* TASK DETAILS
Nothing but the exact text of the entries should appear in your answer; pictures stay out.

[Document images with source code]

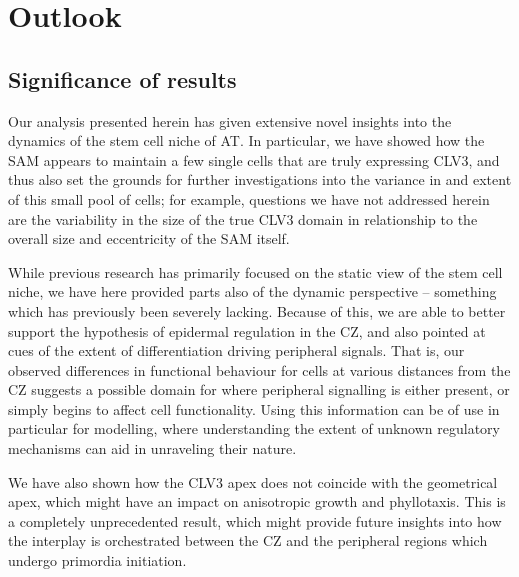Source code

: \chapter{Outlook}

\ifpdf
\graphicspath{{Chapter5/Figs/Raster/}{Chapter5/Figs/PDF/}{Chapter5/Figs/}}
\else
\graphicspath{{Chapter5/Figs/Vector/}{Chapter5/Figs/}}
\fi

\section{Significance of results}
Our analysis presented herein has given extensive novel insights into the dynamics of
the stem cell niche of AT. In particular, we have showed how the SAM appears to
maintain a few single cells that are truly expressing CLV3, and thus also set
the grounds for further investigations into the variance in and extent of this small
pool of cells; for example, questions we have not addressed herein are the
variability in the size of the true CLV3 domain in relationship to the overall
size and eccentricity of the SAM itself. 

While previous research has primarily focused on the static view of the stem
cell niche, we have here provided parts also of the dynamic perspective --
something which has previously been severely lacking. Because of this, we are
able to better support the hypothesis of epidermal regulation in the
CZ, and also pointed at cues of the extent of differentiation driving peripheral
signals. That is, our observed differences in functional behaviour for cells at
various distances from the CZ suggests a possible domain for where peripheral
signalling is either present, or simply begins to affect cell functionality.
Using this information can be of use in particular for modelling, where
understanding the extent of unknown regulatory mechanisms can aid in unraveling
their nature.

% 
We have also shown how the CLV3 apex does not coincide with the geometrical
apex, which might have an impact on anisotropic growth and phyllotaxis. This is
a completely unprecedented result, which might provide future insights into how
the interplay is orchestrated between the CZ and the peripheral regions which
undergo primordia initiation.

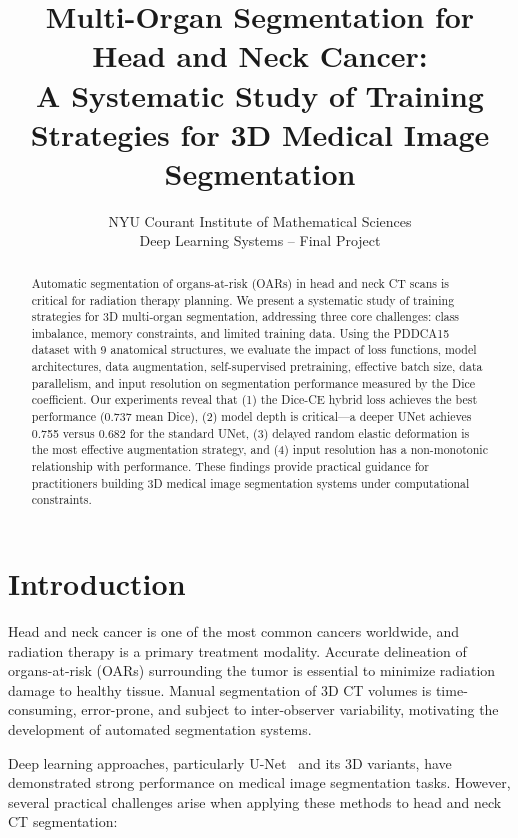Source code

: \documentclass[10pt,twocolumn]{article}
\title{\textbf{Multi-Organ Segmentation for Head and Neck Cancer:\\A Systematic Study of Training Strategies for 3D Medical Image Segmentation}}
\author{
    NYU Courant Institute of Mathematical Sciences\\
    Deep Learning Systems -- Final Project
}
\date{}
\begin{document}
\maketitle

\begin{abstract}
Automatic segmentation of organs-at-risk (OARs) in head and neck CT scans is critical for radiation therapy planning. We present a systematic study of training strategies for 3D multi-organ segmentation, addressing three core challenges: class imbalance, memory constraints, and limited training data. Using the PDDCA15 dataset with 9 anatomical structures, we evaluate the impact of loss functions, model architectures, data augmentation, self-supervised pretraining, effective batch size, data parallelism, and input resolution on segmentation performance measured by the Dice coefficient. Our experiments reveal that (1) the Dice-CE hybrid loss achieves the best performance (0.737 mean Dice), (2) model depth is critical---a deeper UNet achieves 0.755 versus 0.682 for the standard UNet, (3) delayed random elastic deformation is the most effective augmentation strategy, and (4) input resolution has a non-monotonic relationship with performance. These findings provide practical guidance for practitioners building 3D medical image segmentation systems under computational constraints.
\end{abstract}

\section{Introduction}
\label{sec:intro}

Head and neck cancer is one of the most common cancers worldwide, and radiation therapy is a primary treatment modality. Accurate delineation of organs-at-risk (OARs) surrounding the tumor is essential to minimize radiation damage to healthy tissue. Manual segmentation of 3D CT volumes is time-consuming, error-prone, and subject to inter-observer variability, motivating the development of automated segmentation systems.

Deep learning approaches, particularly U-Net~\cite{ronneberger2015unet} and its 3D variants, have demonstrated strong performance on medical image segmentation tasks. However, several practical challenges arise when applying these methods to head and neck CT segmentation:
\end{document}
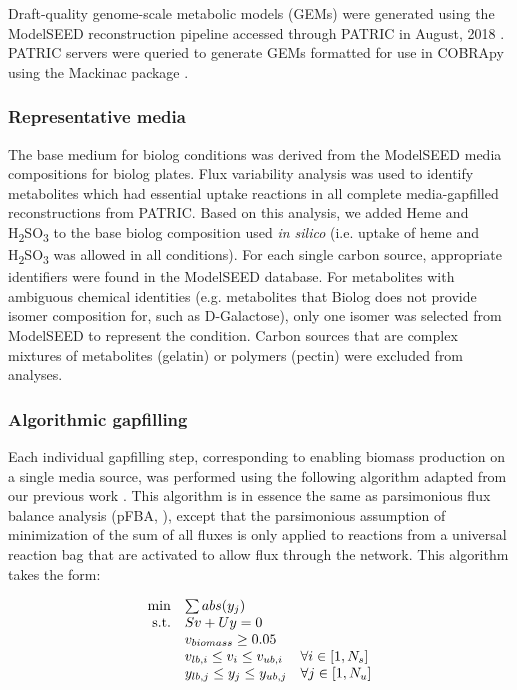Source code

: \documentclass[11pt,twocolumn,notitlepage,openany,twoside]{book}
\begin{document}
\begin{refsection}
Draft-quality genome-scale metabolic models (GEMs) were generated using the ModelSEED reconstruction pipeline \cite{Henry2010-um} accessed through PATRIC in August, 2018 \cite{Wattam2017-tk}. PATRIC servers were queried to generate GEMs formatted for use in COBRApy \cite{Ebrahim2013-eb} using the Mackinac package \cite{Mundy2017-eb}.

\subsubsection{Representative media}

The base medium for biolog conditions was derived from the ModelSEED media compositions for biolog plates. Flux variability analysis was used to identify metabolites which had essential uptake reactions in all complete media-gapfilled reconstructions from PATRIC. Based on this analysis, we added Heme and H\textsubscript{2}SO\textsubscript{3} to the base biolog composition used \textit{in silico} (i.e. uptake of heme and H\textsubscript{2}SO\textsubscript{3} was allowed in all conditions). For each single carbon source, appropriate identifiers were found in the ModelSEED database. For metabolites with ambiguous chemical identities (e.g. metabolites that Biolog does not provide isomer composition for, such as D-Galactose), only one isomer was selected from ModelSEED to represent the condition. Carbon sources that are complex mixtures of metabolites (gelatin) or polymers (pectin) were excluded from analyses.

\subsubsection{Algorithmic gapfilling}

Each individual gapfilling step, corresponding to enabling biomass production on a single media source, was performed using the following algorithm adapted from our previous work \cite{Biggs2017-md}. This algorithm is in essence the same as parsimonious flux balance analysis (pFBA, \cite{Lewis2010-xs}), except that the parsimonious assumption of minimization of the sum of all fluxes is only applied to reactions from a universal reaction bag that are activated to allow flux through the network. This algorithm takes the form:

\begin{equation*}
\begin{array}{rlll}
\min & \multicolumn{2}{l} {\sum abs(y_j) } \\
\textrm{s.t.} &	Sv + Uy = 0	 \\
&	v_{biomass} \geq 0.05 \\
&	v_{lb,i} \leq v_i \leq v_{ub,i}	& 	\forall i \in [1, N_s] \\
&	y_{lb,j} \leq y_j \leq y_{ub,j}	&	\forall j \in [1, N_u] \\
\end{array}
\end{equation*}


\end{refsection}
\end{document}
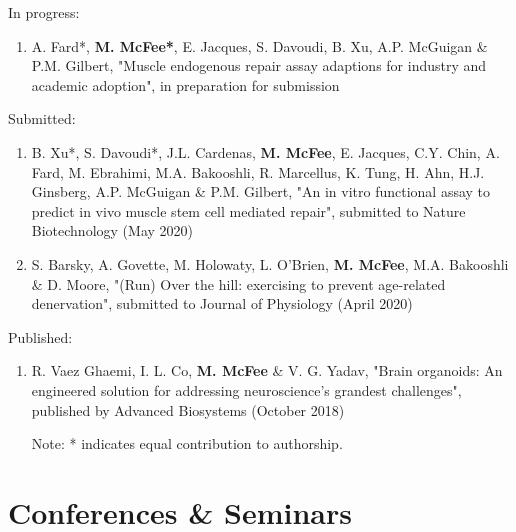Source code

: \documentclass[letterpaper]{article}
\begin{document}
In progress:
\begin{enumerate}
\item A. Fard*, \textbf{M. McFee*}, E. Jacques, S. Davoudi, B. Xu, A.P. McGuigan \& P.M. Gilbert, "Muscle endogenous repair assay adaptions for industry and academic adoption", in preparation for submission
\end{enumerate}

Submitted:
\begin{enumerate}
\item B. Xu*, S. Davoudi*, J.L. Cardenas, \textbf{M. McFee}, E. Jacques, C.Y. Chin, A. Fard, M. Ebrahimi, M.A. Bakooshli, R. Marcellus, K. Tung, H. Ahn, H.J. Ginsberg, A.P. McGuigan \& P.M. Gilbert, "An in vitro functional assay to predict in vivo muscle stem cell mediated repair", submitted to Nature Biotechnology (May 2020)

\item S. Barsky, A. Govette, M. Holowaty, L. O'Brien,  \textbf{M. McFee}, M.A. Bakooshli \& D. Moore, "(Run) Over the hill: exercising to prevent age-related denervation", submitted to Journal of Physiology (April 2020)
\end{enumerate}

Published:
\begin{enumerate}
    \item R. Vaez Ghaemi, I. L. Co, \textbf{M. McFee} \& V. G. Yadav, "Brain organoids: An engineered solution for addressing neuroscience's grandest challenges", published by Advanced Biosystems (October 2018)
    
    {\tiny Note: * indicates equal contribution to authorship.}
\end{enumerate}



\section*{\textbf{Conferences \& Seminars}}
\end{document}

* OUTPUT OF THE TASK
Source code

: \chapter{Outlook}

\ifpdf
\graphicspath{{Chapter5/Figs/Raster/}{Chapter5/Figs/PDF/}{Chapter5/Figs/}}
\else
\graphicspath{{Chapter5/Figs/Vector/}{Chapter5/Figs/}}
\fi

\section{Significance of results}
Our analysis presented herein has given extensive novel insights into the dynamics of
the stem cell niche of AT. In particular, we have showed how the SAM appears to
maintain a few single cells that are truly expressing CLV3, and thus also set
the grounds for further investigations into the variance in and extent of this small
pool of cells; for example, questions we have not addressed herein are the
variability in the size of the true CLV3 domain in relationship to the overall
size and eccentricity of the SAM itself. 

While previous research has primarily focused on the static view of the stem
cell niche, we have here provided parts also of the dynamic perspective --
something which has previously been severely lacking. Because of this, we are
able to better support the hypothesis of epidermal regulation in the
CZ, and also pointed at cues of the extent of differentiation driving peripheral
signals. That is, our observed differences in functional behaviour for cells at
various distances from the CZ suggests a possible domain for where peripheral
signalling is either present, or simply begins to affect cell functionality.
Using this information can be of use in particular for modelling, where
understanding the extent of unknown regulatory mechanisms can aid in unraveling
their nature.

% 
We have also shown how the CLV3 apex does not coincide with the geometrical
apex, which might have an impact on anisotropic growth and phyllotaxis. This is
a completely unprecedented result, which might provide future insights into how
the interplay is orchestrated between the CZ and the peripheral regions which
undergo primordia initiation.

Source code

: \documentclass[10pt,twocolumn]{article}
\title{\textbf{Multi-Organ Segmentation for Head and Neck Cancer:\\A Systematic Study of Training Strategies for 3D Medical Image Segmentation}}
\author{
    NYU Courant Institute of Mathematical Sciences\\
    Deep Learning Systems -- Final Project
}
\date{}
\begin{document}
\maketitle

\begin{abstract}
Automatic segmentation of organs-at-risk (OARs) in head and neck CT scans is critical for radiation therapy planning. We present a systematic study of training strategies for 3D multi-organ segmentation, addressing three core challenges: class imbalance, memory constraints, and limited training data. Using the PDDCA15 dataset with 9 anatomical structures, we evaluate the impact of loss functions, model architectures, data augmentation, self-supervised pretraining, effective batch size, data parallelism, and input resolution on segmentation performance measured by the Dice coefficient. Our experiments reveal that (1) the Dice-CE hybrid loss achieves the best performance (0.737 mean Dice), (2) model depth is critical---a deeper UNet achieves 0.755 versus 0.682 for the standard UNet, (3) delayed random elastic deformation is the most effective augmentation strategy, and (4) input resolution has a non-monotonic relationship with performance. These findings provide practical guidance for practitioners building 3D medical image segmentation systems under computational constraints.
\end{abstract}

\section{Introduction}
\label{sec:intro}

Head and neck cancer is one of the most common cancers worldwide, and radiation therapy is a primary treatment modality. Accurate delineation of organs-at-risk (OARs) surrounding the tumor is essential to minimize radiation damage to healthy tissue. Manual segmentation of 3D CT volumes is time-consuming, error-prone, and subject to inter-observer variability, motivating the development of automated segmentation systems.

Deep learning approaches, particularly U-Net~\cite{ronneberger2015unet} and its 3D variants, have demonstrated strong performance on medical image segmentation tasks. However, several practical challenges arise when applying these methods to head and neck CT segmentation:
\end{document}
Source code

: \documentclass[11pt,twocolumn,notitlepage,openany,twoside]{book}
\begin{document}
\begin{refsection}
Draft-quality genome-scale metabolic models (GEMs) were generated using the ModelSEED reconstruction pipeline \cite{Henry2010-um} accessed through PATRIC in August, 2018 \cite{Wattam2017-tk}. PATRIC servers were queried to generate GEMs formatted for use in COBRApy \cite{Ebrahim2013-eb} using the Mackinac package \cite{Mundy2017-eb}.

\subsubsection{Representative media}

The base medium for biolog conditions was derived from the ModelSEED media compositions for biolog plates. Flux variability analysis was used to identify metabolites which had essential uptake reactions in all complete media-gapfilled reconstructions from PATRIC. Based on this analysis, we added Heme and H\textsubscript{2}SO\textsubscript{3} to the base biolog composition used \textit{in silico} (i.e. uptake of heme and H\textsubscript{2}SO\textsubscript{3} was allowed in all conditions). For each single carbon source, appropriate identifiers were found in the ModelSEED database. For metabolites with ambiguous chemical identities (e.g. metabolites that Biolog does not provide isomer composition for, such as D-Galactose), only one isomer was selected from ModelSEED to represent the condition. Carbon sources that are complex mixtures of metabolites (gelatin) or polymers (pectin) were excluded from analyses.

\subsubsection{Algorithmic gapfilling}

Each individual gapfilling step, corresponding to enabling biomass production on a single media source, was performed using the following algorithm adapted from our previous work \cite{Biggs2017-md}. This algorithm is in essence the same as parsimonious flux balance analysis (pFBA, \cite{Lewis2010-xs}), except that the parsimonious assumption of minimization of the sum of all fluxes is only applied to reactions from a universal reaction bag that are activated to allow flux through the network. This algorithm takes the form:

\begin{equation*}
\begin{array}{rlll}
\min & \multicolumn{2}{l} {\sum abs(y_j) } \\
\textrm{s.t.} &	Sv + Uy = 0	 \\
&	v_{biomass} \geq 0.05 \\
&	v_{lb,i} \leq v_i \leq v_{ub,i}	& 	\forall i \in [1, N_s] \\
&	y_{lb,j} \leq y_j \leq y_{ub,j}	&	\forall j \in [1, N_u] \\
\end{array}
\end{equation*}


\end{refsection}
\end{document}
Source code

: \documentclass[letterpaper]{article}
\begin{document}
In progress:
\begin{enumerate}
\item A. Fard*, \textbf{M. McFee*}, E. Jacques, S. Davoudi, B. Xu, A.P. McGuigan \& P.M. Gilbert, "Muscle endogenous repair assay adaptions for industry and academic adoption", in preparation for submission
\end{enumerate}

Submitted:
\begin{enumerate}
\item B. Xu*, S. Davoudi*, J.L. Cardenas, \textbf{M. McFee}, E. Jacques, C.Y. Chin, A. Fard, M. Ebrahimi, M.A. Bakooshli, R. Marcellus, K. Tung, H. Ahn, H.J. Ginsberg, A.P. McGuigan \& P.M. Gilbert, "An in vitro functional assay to predict in vivo muscle stem cell mediated repair", submitted to Nature Biotechnology (May 2020)

\item S. Barsky, A. Govette, M. Holowaty, L. O'Brien,  \textbf{M. McFee}, M.A. Bakooshli \& D. Moore, "(Run) Over the hill: exercising to prevent age-related denervation", submitted to Journal of Physiology (April 2020)
\end{enumerate}

Published:
\begin{enumerate}
    \item R. Vaez Ghaemi, I. L. Co, \textbf{M. McFee} \& V. G. Yadav, "Brain organoids: An engineered solution for addressing neuroscience's grandest challenges", published by Advanced Biosystems (October 2018)
    
    {\tiny Note: * indicates equal contribution to authorship.}
\end{enumerate}



\section*{\textbf{Conferences \& Seminars}}
\end{document}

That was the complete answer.